WHAT NEEDS TO BE DONE: Work through the data below and give the number of lines holding the word "than", without any other text.

MATERIAL TO PROCESS:
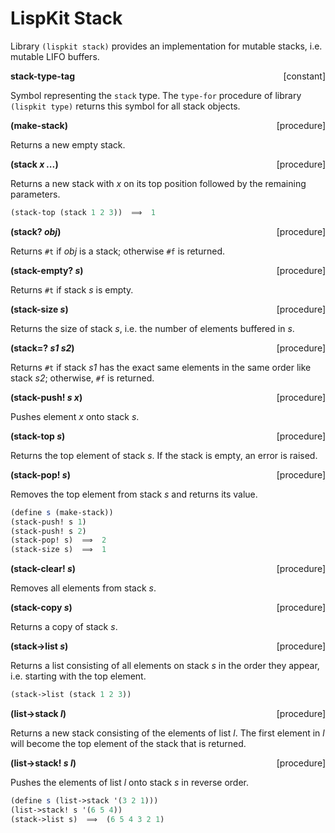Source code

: # LispKit Stack

Library `(lispkit stack)` provides an implementation for mutable stacks, i.e. mutable LIFO buffers.

**stack-type-tag** <span style="float:right;text-align:rigth;">[constant]</span>  

Symbol representing the `stack` type. The `type-for` procedure of library `(lispkit type)` returns this symbol for all stack objects.

**(make-stack)** <span style="float:right;text-align:rigth;">[procedure]</span>   

Returns a new empty stack.

**(stack _x ..._)** <span style="float:right;text-align:rigth;">[procedure]</span>   

Returns a new stack with _x_ on its top position followed by the remaining parameters.

```scheme
(stack-top (stack 1 2 3))  ⟹  1 
```

**(stack? _obj_)** <span style="float:right;text-align:rigth;">[procedure]</span>   

Returns `#t` if _obj_ is a stack; otherwise `#f` is returned.

**(stack-empty? _s_)** <span style="float:right;text-align:rigth;">[procedure]</span>   

Returns `#t` if stack _s_ is empty.

**(stack-size _s_)** <span style="float:right;text-align:rigth;">[procedure]</span>   

Returns the size of stack _s_, i.e. the number of elements buffered in _s_.

**(stack=? _s1 s2_)** <span style="float:right;text-align:rigth;">[procedure]</span>   

Returns `#t` if stack _s1_ has the exact same elements in the same order like stack _s2_; otherwise, `#f` is returned.

**(stack-push! _s x_)** <span style="float:right;text-align:rigth;">[procedure]</span>   

Pushes element _x_ onto stack _s_.

**(stack-top _s_)** <span style="float:right;text-align:rigth;">[procedure]</span>   
  
Returns the top element of stack _s_. If the stack is empty, an error is raised.

**(stack-pop! _s_)** <span style="float:right;text-align:rigth;">[procedure]</span>   

Removes the top element from stack _s_ and returns its value.

```scheme
(define s (make-stack))
(stack-push! s 1)
(stack-push! s 2)
(stack-pop! s)  ⟹  2
(stack-size s)  ⟹  1
```

**(stack-clear! _s_)** <span style="float:right;text-align:rigth;">[procedure]</span>   

Removes all elements from stack _s_.

**(stack-copy _s_)** <span style="float:right;text-align:rigth;">[procedure]</span>   

Returns a copy of stack _s_.

**(stack-\>list _s_)** <span style="float:right;text-align:rigth;">[procedure]</span>   

Returns a list consisting of all elements on stack _s_ in the order they appear, i.e. starting with the top element.

```scheme
(stack->list (stack 1 2 3))
```

**(list-\>stack _l_)** <span style="float:right;text-align:rigth;">[procedure]</span>   

Returns a new stack consisting of the elements of list _l_. The first element in _l_ will become the top element of the stack that is returned.

**(list-\>stack! _s l_)** <span style="float:right;text-align:rigth;">[procedure]</span>   

Pushes the elements of list _l_ onto stack _s_ in reverse order.

```scheme
(define s (list->stack '(3 2 1)))
(list->stack! s '(6 5 4))
(stack->list s)  ⟹  (6 5 4 3 2 1)
```
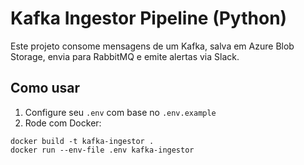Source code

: 
# Kafka Ingestor Pipeline (Python)

Este projeto consome mensagens de um Kafka, salva em Azure Blob Storage, envia para RabbitMQ e emite alertas via Slack.

## Como usar

1. Configure seu `.env` com base no `.env.example`
2. Rode com Docker:

```
docker build -t kafka-ingestor .
docker run --env-file .env kafka-ingestor
```
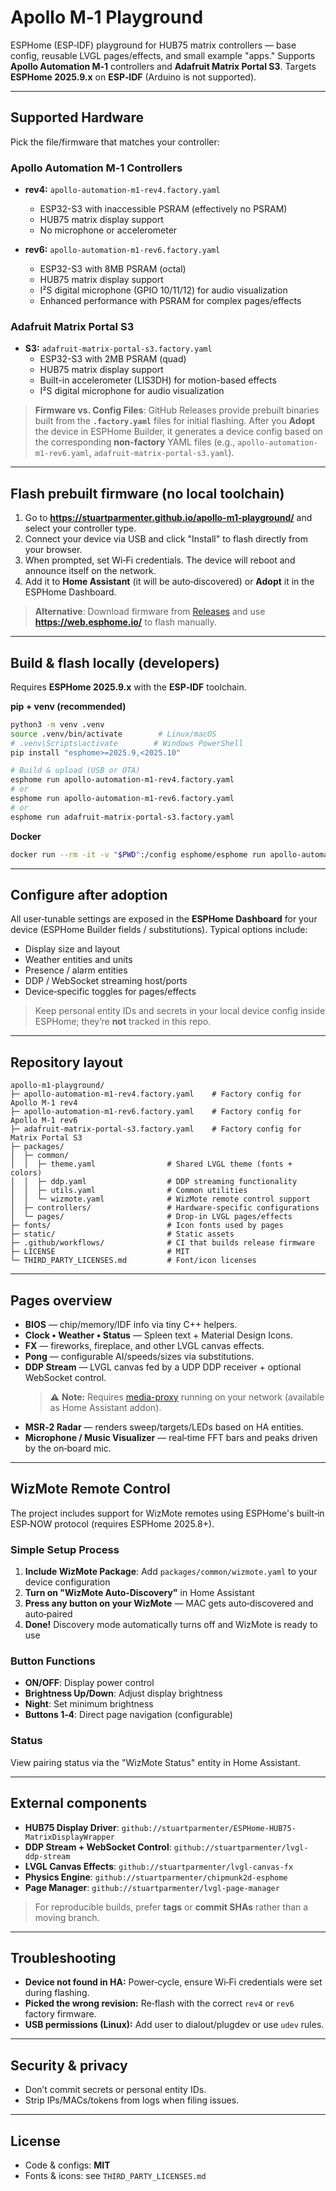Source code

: # Apollo M‑1 Playground

ESPHome (ESP‑IDF) playground for HUB75 matrix controllers — base config, reusable LVGL pages/effects, and small example "apps." Supports **Apollo Automation M‑1** controllers and **Adafruit Matrix Portal S3**. Targets **ESPHome 2025.9.x** on **ESP‑IDF** (Arduino is not supported).

---

## Supported Hardware
Pick the file/firmware that matches your controller:

### Apollo Automation M‑1 Controllers
- **rev4:** `apollo-automation-m1-rev4.factory.yaml`
  - ESP32-S3 with inaccessible PSRAM (effectively no PSRAM)
  - HUB75 matrix display support
  - No microphone or accelerometer

- **rev6:** `apollo-automation-m1-rev6.factory.yaml`
  - ESP32-S3 with 8MB PSRAM (octal)
  - HUB75 matrix display support
  - I²S digital microphone (GPIO 10/11/12) for audio visualization
  - Enhanced performance with PSRAM for complex pages/effects

### Adafruit Matrix Portal S3
- **S3:** `adafruit-matrix-portal-s3.factory.yaml`
  - ESP32-S3 with 2MB PSRAM (quad)
  - HUB75 matrix display support
  - Built-in accelerometer (LIS3DH) for motion-based effects
  - I²S digital microphone for audio visualization

> **Firmware vs. Config Files**: GitHub Releases provide prebuilt binaries built from the **`.factory.yaml`** files for initial flashing. After you **Adopt** the device in ESPHome Builder, it generates a device config based on the corresponding **non-factory** YAML files (e.g., `apollo-automation-m1-rev6.yaml`, `adafruit-matrix-portal-s3.yaml`).

---

## Flash prebuilt firmware (no local toolchain)
1. Go to **https://stuartparmenter.github.io/apollo-m1-playground/** and select your controller type.
2. Connect your device via USB and click "Install" to flash directly from your browser.
3. When prompted, set Wi‑Fi credentials. The device will reboot and announce itself on the network.
4. Add it to **Home Assistant** (it will be auto‑discovered) or **Adopt** it in the ESPHome Dashboard.

> **Alternative**: Download firmware from [Releases](/stuartparmenter/apollo-m1-playground/releases) and use **https://web.esphome.io/** to flash manually.

---

## Build & flash locally (developers)
Requires **ESPHome 2025.9.x** with the **ESP‑IDF** toolchain.

**pip + venv (recommended)**
```bash
python3 -m venv .venv
source .venv/bin/activate        # Linux/macOS
# .venv\Scripts\activate        # Windows PowerShell
pip install "esphome>=2025.9,<2025.10"

# Build & upload (USB or OTA)
esphome run apollo-automation-m1-rev4.factory.yaml
# or
esphome run apollo-automation-m1-rev6.factory.yaml
# or
esphome run adafruit-matrix-portal-s3.factory.yaml
```

**Docker**
```bash
docker run --rm -it -v "$PWD":/config esphome/esphome run apollo-automation-m1-rev6.factory.yaml
```

---

## Configure after adoption
All user‑tunable settings are exposed in the **ESPHome Dashboard** for your device (ESPHome Builder fields / substitutions). Typical options include:
- Display size and layout
- Weather entities and units
- Presence / alarm entities
- DDP / WebSocket streaming host/ports
- Device‑specific toggles for pages/effects

> Keep personal entity IDs and secrets in your local device config inside ESPHome; they’re **not** tracked in this repo.

---

## Repository layout
```
apollo-m1-playground/
├─ apollo-automation-m1-rev4.factory.yaml    # Factory config for Apollo M‑1 rev4
├─ apollo-automation-m1-rev6.factory.yaml    # Factory config for Apollo M‑1 rev6
├─ adafruit-matrix-portal-s3.factory.yaml    # Factory config for Matrix Portal S3
├─ packages/
│  ├─ common/
│  │  ├─ theme.yaml                # Shared LVGL theme (fonts + colors)
│  │  ├─ ddp.yaml                  # DDP streaming functionality
│  │  ├─ utils.yaml                # Common utilities
│  │  └─ wizmote.yaml              # WizMote remote control support
│  ├─ controllers/                 # Hardware‑specific configurations
│  └─ pages/                       # Drop‑in LVGL pages/effects
├─ fonts/                          # Icon fonts used by pages
├─ static/                         # Static assets
├─ .github/workflows/              # CI that builds release firmware
├─ LICENSE                         # MIT
└─ THIRD_PARTY_LICENSES.md         # Font/icon licenses
```

---

## Pages overview
- **BIOS** — chip/memory/IDF info via tiny C++ helpers.
- **Clock • Weather • Status** — Spleen text + Material Design Icons.
- **FX** — fireworks, fireplace, and other LVGL canvas effects.
- **Pong** — configurable AI/speeds/sizes via substitutions.
- **DDP Stream** — LVGL canvas fed by a UDP DDP receiver + optional WebSocket control.
  > ⚠️ **Note:** Requires [media-proxy](https://github.com/stuartparmenter/media-proxy) running on your network (available as Home Assistant addon).
- **MSR‑2 Radar** — renders sweep/targets/LEDs based on HA entities.
- **Microphone / Music Visualizer** — real‑time FFT bars and peaks driven by the on‑board mic.

---

## WizMote Remote Control

The project includes support for WizMote remotes using ESPHome's built‑in ESP‑NOW protocol (requires ESPHome 2025.8+).

### Simple Setup Process
1. **Include WizMote Package**: Add `packages/common/wizmote.yaml` to your device configuration
2. **Turn on "WizMote Auto‑Discovery"** in Home Assistant
3. **Press any button on your WizMote** — MAC gets auto‑discovered and auto‑paired
4. **Done!** Discovery mode automatically turns off and WizMote is ready to use

### Button Functions
- **ON/OFF**: Display power control
- **Brightness Up/Down**: Adjust display brightness
- **Night**: Set minimum brightness
- **Buttons 1‑4**: Direct page navigation (configurable)

### Status
View pairing status via the "WizMote Status" entity in Home Assistant.

---

## External components
- **HUB75 Display Driver**: `github://stuartparmenter/ESPHome-HUB75-MatrixDisplayWrapper`
- **DDP Stream + WebSocket Control**: `github://stuartparmenter/lvgl-ddp-stream`
- **LVGL Canvas Effects**: `github://stuartparmenter/lvgl-canvas-fx`
- **Physics Engine**: `github://stuartparmenter/chipmunk2d-esphome`
- **Page Manager**: `github://stuartparmenter/lvgl-page-manager`

> For reproducible builds, prefer **tags** or **commit SHAs** rather than a moving branch.

---

## Troubleshooting
- **Device not found in HA:** Power‑cycle, ensure Wi‑Fi credentials were set during flashing.
- **Picked the wrong revision:** Re‑flash with the correct `rev4` or `rev6` factory firmware.
- **USB permissions (Linux):** Add user to dialout/plugdev or use `udev` rules.

---

## Security & privacy
- Don’t commit secrets or personal entity IDs.
- Strip IPs/MACs/tokens from logs when filing issues.

---

## License
- Code & configs: **MIT**
- Fonts & icons: see `THIRD_PARTY_LICENSES.md`
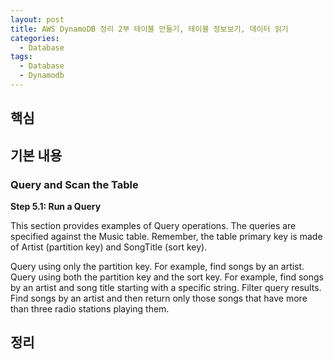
 ```yaml
---
layout: post
title: AWS DynamoDB 정리 2부 테이블 만들기, 테이블 정보보기, 데이터 읽기
categories:
  - Database
tags:
  - Database
  - Dynamodb
---
```


## 핵심

## 기본 내용

### Query and Scan the Table

**Step 5.1: Run a Query**

This section provides examples of Query operations. The queries are specified against the Music table. Remember, the table primary key is made of Artist (partition key) and SongTitle (sort key).

Query using only the partition key. For example, find songs by an artist.
Query using both the partition key and the sort key. For example, find songs by an artist and song title starting with a specific string.
Filter query results. Find songs by an artist and then return only those songs that have more than three radio stations playing them.



## 정리

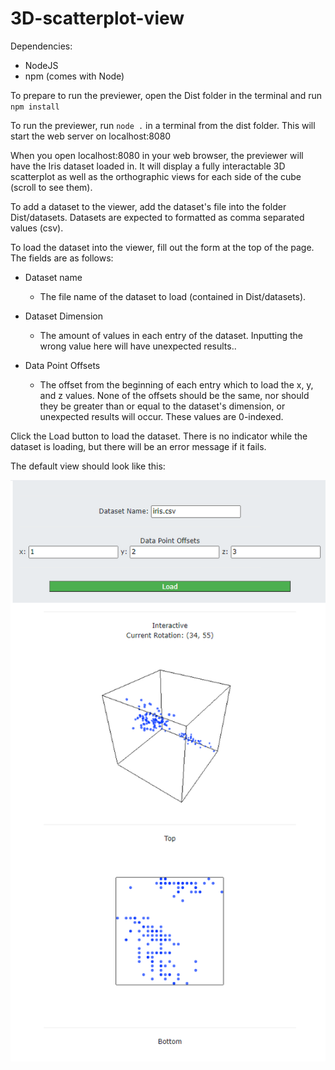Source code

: # 3D-scatterplot-view

Dependencies:
- NodeJS
- npm (comes with Node)

To prepare to run the previewer, open the Dist folder in the terminal and run ```npm install```

To run the previewer, run ```node .``` in a terminal from the dist folder. This will start the web server on localhost:8080

When you open localhost:8080 in your web browser, the previewer will have the Iris dataset loaded in.
It will display a fully interactable 3D scatterplot as well as the orthographic views for each side of the cube (scroll to see them).

To add a dataset to the viewer, add the dataset's file into the folder Dist/datasets. Datasets are expected to formatted as comma separated values (csv).

To load the dataset into the viewer, fill out the form at the top of the page. The fields are as follows:

- Dataset name
  - The file name of the dataset to load (contained in Dist/datasets).

- Dataset Dimension
  - The amount of values in each entry of the dataset. Inputting the wrong value here will have unexpected results..
  
- Data Point Offsets
  - The offset from the beginning of each entry which to load the x, y, and z values. None of the offsets should be the same, nor should they be greater than or equal to the dataset's dimension, or unexpected results will occur. These values are 0-indexed.
 
 Click the Load button to load the dataset. There is no indicator while the dataset is loading, but there will be an error message if it fails.

The default view should look like this:

![ScreenShot](3d-scatterplot-viewer.PNG)
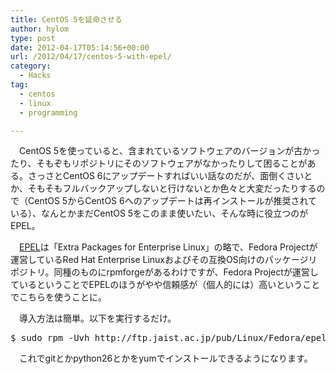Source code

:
 ```yaml
---
title: CentOS 5を延命させる
author: hylom
type: post
date: 2012-04-17T05:14:56+00:00
url: /2012/04/17/centos-5-with-epel/
category:
  - Hacks
tag:
  - centos
  - linux
  - programming

---
```

　CentOS 5を使っていると、含まれているソフトウェアのバージョンが古かったり、そもぞもリポジトリにそのソフトウェアがなかったりして困ることがある。さっさとCentOS 6にアップデートすればいい話なのだが、面倒くさいとか、そもそもフルバックアップしないと行けないとか色々と大変だったりするので（CentOS 5からCentOS 6へのアップデートは再インストールが推奨されている）、なんとかまだCentOS 5をこのまま使いたい、そんな時に役立つのがEPEL。

　[EPEL][1]は「Extra Packages for Enterprise Linux」の略で、Fedora Projectが運営しているRed Hat Enterprise Linuxおよびその互換OS向けのパッケージリポジトリ。同種のものにrpmforgeがあるわけですが、Fedora Projectが運営しているということでEPELのほうがやや信頼感が（個人的には）高いということでこちらを使うことに。

　導入方法は簡単。以下を実行するだけ。

<pre>$ sudo rpm -Uvh http://ftp.jaist.ac.jp/pub/Linux/Fedora/epel/5/i386/epel-release-5-4.noarch.rpm
</pre>

　これでgitとかpython26とかをyumでインストールできるようになります。

 [1]: http://fedoraproject.org/wiki/EPEL/FAQ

FINISHED EXERCISE: 3